= Listed records =
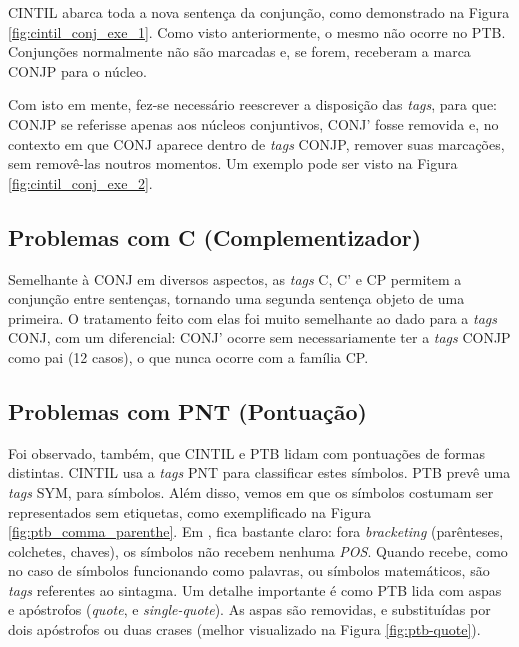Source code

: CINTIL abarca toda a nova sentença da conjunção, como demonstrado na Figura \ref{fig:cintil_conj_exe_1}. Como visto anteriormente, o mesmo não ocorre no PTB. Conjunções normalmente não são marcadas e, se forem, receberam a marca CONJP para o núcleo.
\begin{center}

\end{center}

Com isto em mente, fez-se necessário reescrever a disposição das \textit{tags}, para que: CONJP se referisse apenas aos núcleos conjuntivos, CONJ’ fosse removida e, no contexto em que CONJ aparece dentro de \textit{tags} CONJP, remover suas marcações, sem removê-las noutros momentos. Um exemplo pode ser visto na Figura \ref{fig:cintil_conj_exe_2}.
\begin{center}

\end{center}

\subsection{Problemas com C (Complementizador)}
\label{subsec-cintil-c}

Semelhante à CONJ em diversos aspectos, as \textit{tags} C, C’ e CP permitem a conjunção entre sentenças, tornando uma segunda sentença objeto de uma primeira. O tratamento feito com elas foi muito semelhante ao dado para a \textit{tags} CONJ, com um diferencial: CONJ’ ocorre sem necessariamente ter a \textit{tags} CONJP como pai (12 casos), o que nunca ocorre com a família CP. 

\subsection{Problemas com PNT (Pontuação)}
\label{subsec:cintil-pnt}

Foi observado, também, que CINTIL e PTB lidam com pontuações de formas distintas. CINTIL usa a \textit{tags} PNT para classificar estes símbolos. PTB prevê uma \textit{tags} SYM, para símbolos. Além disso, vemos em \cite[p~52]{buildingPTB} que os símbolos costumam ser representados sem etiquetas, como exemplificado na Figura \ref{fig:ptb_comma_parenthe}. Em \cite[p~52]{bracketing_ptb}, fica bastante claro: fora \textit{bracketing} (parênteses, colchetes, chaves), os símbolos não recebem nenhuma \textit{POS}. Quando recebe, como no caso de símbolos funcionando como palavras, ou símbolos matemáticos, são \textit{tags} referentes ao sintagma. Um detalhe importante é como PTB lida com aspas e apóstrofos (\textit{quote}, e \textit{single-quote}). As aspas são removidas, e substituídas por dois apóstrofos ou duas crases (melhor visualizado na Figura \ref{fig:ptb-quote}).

...

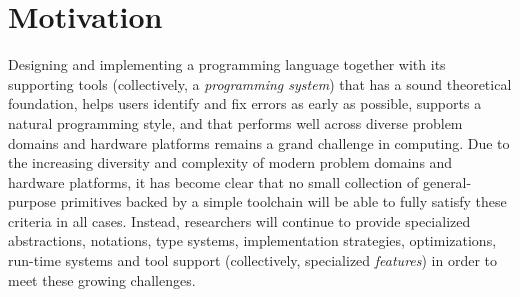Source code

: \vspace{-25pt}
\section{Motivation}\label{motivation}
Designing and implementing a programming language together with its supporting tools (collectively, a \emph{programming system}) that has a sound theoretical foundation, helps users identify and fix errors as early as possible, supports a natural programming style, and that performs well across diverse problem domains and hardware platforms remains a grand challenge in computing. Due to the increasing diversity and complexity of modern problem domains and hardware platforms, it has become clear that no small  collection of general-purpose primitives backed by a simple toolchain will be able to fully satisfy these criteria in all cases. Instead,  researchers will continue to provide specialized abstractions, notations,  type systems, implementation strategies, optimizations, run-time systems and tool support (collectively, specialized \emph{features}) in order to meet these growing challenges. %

==

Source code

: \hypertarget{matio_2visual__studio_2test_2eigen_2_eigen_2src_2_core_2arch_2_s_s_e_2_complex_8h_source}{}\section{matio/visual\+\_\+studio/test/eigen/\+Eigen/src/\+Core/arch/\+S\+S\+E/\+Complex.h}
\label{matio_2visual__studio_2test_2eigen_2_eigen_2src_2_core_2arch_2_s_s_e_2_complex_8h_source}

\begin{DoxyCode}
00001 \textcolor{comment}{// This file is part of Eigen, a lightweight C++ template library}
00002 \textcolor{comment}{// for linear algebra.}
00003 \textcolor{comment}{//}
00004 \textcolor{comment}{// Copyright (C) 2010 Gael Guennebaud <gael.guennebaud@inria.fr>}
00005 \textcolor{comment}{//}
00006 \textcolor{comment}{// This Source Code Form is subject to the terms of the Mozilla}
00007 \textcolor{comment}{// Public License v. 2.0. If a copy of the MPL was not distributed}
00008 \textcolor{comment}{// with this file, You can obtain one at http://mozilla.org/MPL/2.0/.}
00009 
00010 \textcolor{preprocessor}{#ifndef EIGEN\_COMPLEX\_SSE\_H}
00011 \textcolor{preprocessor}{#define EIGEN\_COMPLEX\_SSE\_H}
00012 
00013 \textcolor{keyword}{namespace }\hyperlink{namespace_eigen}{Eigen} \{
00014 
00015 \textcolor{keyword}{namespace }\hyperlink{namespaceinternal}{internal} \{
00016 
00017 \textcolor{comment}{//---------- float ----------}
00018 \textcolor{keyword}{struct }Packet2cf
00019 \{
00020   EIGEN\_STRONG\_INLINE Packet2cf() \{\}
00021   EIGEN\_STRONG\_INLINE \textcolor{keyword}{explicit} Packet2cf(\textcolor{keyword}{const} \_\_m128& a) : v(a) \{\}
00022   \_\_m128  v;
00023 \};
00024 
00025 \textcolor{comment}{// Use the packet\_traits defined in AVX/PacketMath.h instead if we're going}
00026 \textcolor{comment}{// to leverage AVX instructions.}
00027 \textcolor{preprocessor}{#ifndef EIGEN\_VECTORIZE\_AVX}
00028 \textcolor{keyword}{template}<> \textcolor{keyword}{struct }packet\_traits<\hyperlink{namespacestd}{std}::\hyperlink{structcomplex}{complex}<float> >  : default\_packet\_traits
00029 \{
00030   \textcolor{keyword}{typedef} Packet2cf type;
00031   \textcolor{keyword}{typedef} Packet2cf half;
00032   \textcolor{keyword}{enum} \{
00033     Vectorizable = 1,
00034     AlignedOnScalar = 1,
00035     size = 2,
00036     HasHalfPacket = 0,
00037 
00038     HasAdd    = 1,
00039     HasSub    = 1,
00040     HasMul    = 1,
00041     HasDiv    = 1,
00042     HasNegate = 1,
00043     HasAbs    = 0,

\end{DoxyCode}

= Task brief =
Say how many lines in the records include the string "comment", giving the figure by itself.

= Completed task =
11